[[ LISTED ENTRIES open ]]
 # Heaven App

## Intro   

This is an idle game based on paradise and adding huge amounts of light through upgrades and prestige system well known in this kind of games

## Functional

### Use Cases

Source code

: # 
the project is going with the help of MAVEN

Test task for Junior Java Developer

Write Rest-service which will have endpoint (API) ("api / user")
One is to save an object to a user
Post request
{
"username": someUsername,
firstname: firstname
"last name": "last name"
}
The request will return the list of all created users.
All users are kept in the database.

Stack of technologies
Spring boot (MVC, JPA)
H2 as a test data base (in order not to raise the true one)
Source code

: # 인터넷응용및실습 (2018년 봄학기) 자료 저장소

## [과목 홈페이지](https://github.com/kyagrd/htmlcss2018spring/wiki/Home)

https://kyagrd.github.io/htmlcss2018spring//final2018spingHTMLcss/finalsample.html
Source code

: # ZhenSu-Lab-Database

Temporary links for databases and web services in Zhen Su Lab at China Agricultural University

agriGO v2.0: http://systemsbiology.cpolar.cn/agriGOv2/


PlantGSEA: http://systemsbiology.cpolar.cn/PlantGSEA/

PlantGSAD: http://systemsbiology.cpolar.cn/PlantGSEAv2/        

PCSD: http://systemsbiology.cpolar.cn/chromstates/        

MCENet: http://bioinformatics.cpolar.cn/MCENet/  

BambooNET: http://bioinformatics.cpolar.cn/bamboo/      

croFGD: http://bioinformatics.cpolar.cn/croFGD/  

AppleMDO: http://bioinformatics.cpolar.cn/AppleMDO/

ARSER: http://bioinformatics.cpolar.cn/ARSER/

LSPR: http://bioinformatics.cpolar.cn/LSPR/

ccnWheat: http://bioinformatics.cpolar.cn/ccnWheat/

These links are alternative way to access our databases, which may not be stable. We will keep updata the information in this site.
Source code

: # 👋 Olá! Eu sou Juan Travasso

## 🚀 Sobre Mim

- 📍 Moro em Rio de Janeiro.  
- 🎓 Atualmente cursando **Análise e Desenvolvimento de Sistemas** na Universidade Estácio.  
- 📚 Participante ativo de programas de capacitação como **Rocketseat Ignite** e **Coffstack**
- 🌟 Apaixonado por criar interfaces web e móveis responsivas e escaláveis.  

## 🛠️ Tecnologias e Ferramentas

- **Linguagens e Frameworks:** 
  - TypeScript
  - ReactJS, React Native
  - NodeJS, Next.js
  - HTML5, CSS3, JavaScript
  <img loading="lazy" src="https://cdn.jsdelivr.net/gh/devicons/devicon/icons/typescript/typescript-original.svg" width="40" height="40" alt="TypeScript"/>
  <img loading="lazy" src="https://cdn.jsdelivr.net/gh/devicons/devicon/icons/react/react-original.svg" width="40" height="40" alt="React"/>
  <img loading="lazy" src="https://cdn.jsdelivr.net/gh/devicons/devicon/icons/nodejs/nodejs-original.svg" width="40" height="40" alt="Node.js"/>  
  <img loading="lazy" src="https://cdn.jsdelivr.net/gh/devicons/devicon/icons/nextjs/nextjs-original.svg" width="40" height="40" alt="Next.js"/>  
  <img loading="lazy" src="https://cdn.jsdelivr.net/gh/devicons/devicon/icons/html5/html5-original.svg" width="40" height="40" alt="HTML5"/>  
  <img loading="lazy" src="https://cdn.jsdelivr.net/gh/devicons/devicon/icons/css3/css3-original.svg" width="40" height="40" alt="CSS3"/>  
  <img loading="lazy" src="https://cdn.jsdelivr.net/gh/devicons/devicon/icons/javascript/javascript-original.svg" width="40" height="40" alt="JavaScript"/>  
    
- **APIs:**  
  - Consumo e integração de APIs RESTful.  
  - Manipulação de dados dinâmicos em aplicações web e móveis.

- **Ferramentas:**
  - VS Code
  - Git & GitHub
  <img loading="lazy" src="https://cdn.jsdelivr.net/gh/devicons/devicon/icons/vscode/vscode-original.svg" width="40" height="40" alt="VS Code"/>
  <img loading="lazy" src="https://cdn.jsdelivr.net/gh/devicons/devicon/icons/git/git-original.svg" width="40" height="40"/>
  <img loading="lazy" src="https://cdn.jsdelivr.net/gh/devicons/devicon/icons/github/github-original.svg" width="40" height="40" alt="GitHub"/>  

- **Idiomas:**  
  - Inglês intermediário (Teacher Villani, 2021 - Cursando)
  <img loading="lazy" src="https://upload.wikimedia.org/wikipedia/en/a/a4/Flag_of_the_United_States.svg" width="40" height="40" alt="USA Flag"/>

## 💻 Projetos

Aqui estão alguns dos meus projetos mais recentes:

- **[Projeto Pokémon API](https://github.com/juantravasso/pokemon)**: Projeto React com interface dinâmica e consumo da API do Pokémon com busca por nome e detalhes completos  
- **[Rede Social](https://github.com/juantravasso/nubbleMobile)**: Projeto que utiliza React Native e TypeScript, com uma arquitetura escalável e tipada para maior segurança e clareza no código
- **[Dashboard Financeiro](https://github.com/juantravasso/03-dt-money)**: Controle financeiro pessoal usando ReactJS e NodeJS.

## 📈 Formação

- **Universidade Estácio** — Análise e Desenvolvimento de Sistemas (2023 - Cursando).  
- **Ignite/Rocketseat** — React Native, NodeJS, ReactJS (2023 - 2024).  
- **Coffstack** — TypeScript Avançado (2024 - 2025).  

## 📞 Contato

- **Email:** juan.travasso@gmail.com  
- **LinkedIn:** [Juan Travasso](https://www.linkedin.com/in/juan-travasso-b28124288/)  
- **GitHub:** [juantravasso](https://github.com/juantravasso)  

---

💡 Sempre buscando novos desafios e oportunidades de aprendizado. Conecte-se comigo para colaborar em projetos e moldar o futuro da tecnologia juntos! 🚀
[[ LISTED ENTRIES closed ]]
[[ LISTED ENTRIES open ]]
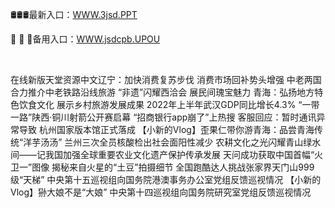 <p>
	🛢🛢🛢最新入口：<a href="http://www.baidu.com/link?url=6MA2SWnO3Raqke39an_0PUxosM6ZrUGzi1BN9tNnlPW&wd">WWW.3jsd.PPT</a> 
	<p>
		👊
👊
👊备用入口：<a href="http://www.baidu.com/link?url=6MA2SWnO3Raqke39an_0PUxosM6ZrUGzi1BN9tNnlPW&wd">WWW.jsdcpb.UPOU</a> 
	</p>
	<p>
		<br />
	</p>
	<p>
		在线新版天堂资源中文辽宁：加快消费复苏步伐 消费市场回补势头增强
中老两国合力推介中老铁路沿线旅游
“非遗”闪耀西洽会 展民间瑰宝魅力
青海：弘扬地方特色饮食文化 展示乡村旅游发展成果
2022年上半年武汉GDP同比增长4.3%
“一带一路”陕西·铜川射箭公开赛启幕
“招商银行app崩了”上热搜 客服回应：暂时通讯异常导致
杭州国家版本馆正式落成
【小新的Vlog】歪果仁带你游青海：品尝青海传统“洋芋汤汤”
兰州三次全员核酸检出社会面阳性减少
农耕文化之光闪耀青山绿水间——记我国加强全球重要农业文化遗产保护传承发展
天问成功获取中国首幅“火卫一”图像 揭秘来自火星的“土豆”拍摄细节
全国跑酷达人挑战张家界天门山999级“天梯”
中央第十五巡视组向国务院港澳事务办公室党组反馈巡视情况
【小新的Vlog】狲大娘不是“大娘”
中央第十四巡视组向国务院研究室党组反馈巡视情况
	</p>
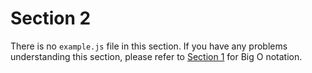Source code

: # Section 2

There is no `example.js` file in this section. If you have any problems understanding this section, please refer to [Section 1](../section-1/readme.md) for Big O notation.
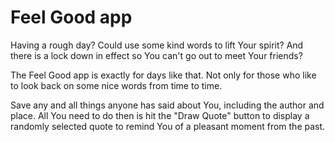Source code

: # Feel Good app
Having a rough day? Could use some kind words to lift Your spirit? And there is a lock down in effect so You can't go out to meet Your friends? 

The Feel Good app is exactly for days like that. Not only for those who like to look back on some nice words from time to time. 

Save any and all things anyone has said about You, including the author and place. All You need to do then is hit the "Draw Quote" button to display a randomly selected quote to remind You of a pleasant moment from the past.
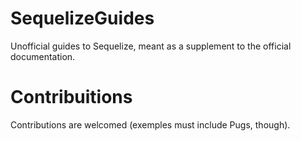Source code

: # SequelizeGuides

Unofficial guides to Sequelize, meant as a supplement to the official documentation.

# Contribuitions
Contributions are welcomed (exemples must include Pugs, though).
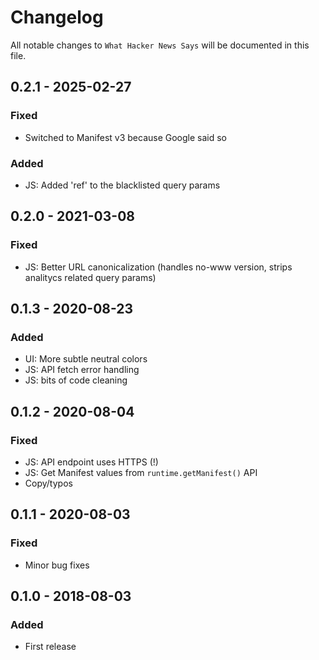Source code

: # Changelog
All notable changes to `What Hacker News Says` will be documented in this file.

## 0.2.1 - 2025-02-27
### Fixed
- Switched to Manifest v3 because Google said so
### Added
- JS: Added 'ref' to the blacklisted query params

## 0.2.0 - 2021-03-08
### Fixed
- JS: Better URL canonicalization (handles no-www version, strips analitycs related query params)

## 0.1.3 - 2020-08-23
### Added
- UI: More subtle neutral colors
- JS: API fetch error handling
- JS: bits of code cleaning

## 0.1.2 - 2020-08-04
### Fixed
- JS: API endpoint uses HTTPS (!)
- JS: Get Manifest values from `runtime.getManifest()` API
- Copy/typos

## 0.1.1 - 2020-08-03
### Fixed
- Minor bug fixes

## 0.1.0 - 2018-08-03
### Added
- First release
[[ LISTED ENTRIES closed ]]
### YOUR INSTRUCTIONS
In the data above, find the line with "- JS: bits of code cleaning" and the line with "- First release". Retype both, plus every line between them, exactly.

### RESULT OF THIS EXERCISE
- JS: bits of code cleaning

## 0.1.2 - 2020-08-04
### Fixed
- JS: API endpoint uses HTTPS (!)
- JS: Get Manifest values from `runtime.getManifest()` API
- Copy/typos

## 0.1.1 - 2020-08-03
### Fixed
- Minor bug fixes

## 0.1.0 - 2018-08-03
### Added
- First release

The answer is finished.